Eşit ve şiddetsiz bir dünya sözümüzü tutacağız!
'Pınar’ı vahşice katleden ve ölümünün arkasından geride bıraktığı kız kardeşlerine sopa niyetine gösterilen mahkeme süreci, bugün Türkiye’de yaşayan tüm kadınlara biçtikleri yaşamın bir göstergesidir'

27 yaşındaki üniversite öğrencisi Pınar Gültekin’i 16 Temmuz 2020’de Muğla'da Cemal Metin Avcı tarafından vahşice öldürülmesiyle tanıdık. Bu vahşice katliam, Türkiye’de yaşayan her kadının yaşamını nasıl bir güvencesizlik içinde kurmaya çalıştığı gerçeğiyle bir kez daha yüzleşmesine sebep olmuş, kadın cinayetlerini yaratan düzene öfkemizi bir kez daha katlamıştı. Geçtiğimiz günlerde çıkan mahkeme kararıysa bir kız kardeşimizi daha bu düzenin vahşice katledilmesinin arkasında, binlercemizin hayatını tehdit eden erkek egemen siyaset anlayışı olduğunu bize bir kez daha gösterdi.
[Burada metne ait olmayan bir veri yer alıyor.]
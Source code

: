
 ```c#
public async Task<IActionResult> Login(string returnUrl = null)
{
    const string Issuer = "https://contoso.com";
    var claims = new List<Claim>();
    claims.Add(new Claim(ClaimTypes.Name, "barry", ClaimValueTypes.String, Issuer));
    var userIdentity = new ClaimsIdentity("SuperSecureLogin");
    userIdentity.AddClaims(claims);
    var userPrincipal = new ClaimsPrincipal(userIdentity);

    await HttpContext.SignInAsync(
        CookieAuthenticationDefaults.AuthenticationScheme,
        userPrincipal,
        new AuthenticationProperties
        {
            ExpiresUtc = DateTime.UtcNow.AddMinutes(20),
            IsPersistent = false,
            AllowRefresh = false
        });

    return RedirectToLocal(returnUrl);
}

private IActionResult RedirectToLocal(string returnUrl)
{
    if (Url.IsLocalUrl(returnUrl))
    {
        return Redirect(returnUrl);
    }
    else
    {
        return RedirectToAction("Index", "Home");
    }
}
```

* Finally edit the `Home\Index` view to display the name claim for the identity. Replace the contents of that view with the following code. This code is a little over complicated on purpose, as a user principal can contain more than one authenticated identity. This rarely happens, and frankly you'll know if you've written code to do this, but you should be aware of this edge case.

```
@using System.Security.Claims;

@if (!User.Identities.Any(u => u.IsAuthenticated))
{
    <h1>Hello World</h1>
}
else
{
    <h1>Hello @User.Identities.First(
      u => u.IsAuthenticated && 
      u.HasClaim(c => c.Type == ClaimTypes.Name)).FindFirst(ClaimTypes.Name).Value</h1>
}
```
Pınar’ın katillerine olan öfkemiz, bugün o katilleri aklayan, haksız tahrik indirimiyle ödüllendiren bu hukuksuzluğa karşı perçinlendi.

SİSTEM KADINA SIRTINI ÇEVİRİYOR

İlk yargılanma sürecinde yerel mahkeme, katil zanlısı hakkında ağırlaştırılmış müebbet cezasını verdikten sonra haksız tahrik şartlarının oluşmamasına rağmen cezasında indirime gitti. İstinafta bu karar bozularak faile ağırlaştırılmış müebbet cezası verildi. Daha sonra Yargıtay, katil zanlısı Cemal Metin Avcı’ya verilen ağırlaştırılmış müebbet cezasını “canlı canlı yakılarak öldürme canavarca hisle değildir” gerekçesi ile bozdu. Yargıtay, Gültekin’in canlı bir şekilde yakılmasını göz ardı ederek delilleri yok etme suçu üstünden ilerledi. Fakat Adli Tıp raporlarına göre Pınar Gültekin, canlı bir şekilde yakılmıştı. TCK madde 82/1 b bendi gerekçesine göre kişinin yakılarak öldürülmesi canavarca hisle öldürmedir. Dolayısıyla Yargıtay'ın ağırlaştırılmış müebbet cezasını bozması, hukuki denetimden yoksun bir karardır. Bu ve bunun gibi hukuki denetimden yoksun, caydırıcılığın önünde bir engel olarak emsal oluşturan kararlar, kadınların hali hazırda sarsılmış olan adalet anlayışını, hukukun ve yasaların yaşamlarımızı koruyacağı fikrini daha da sarsıyor.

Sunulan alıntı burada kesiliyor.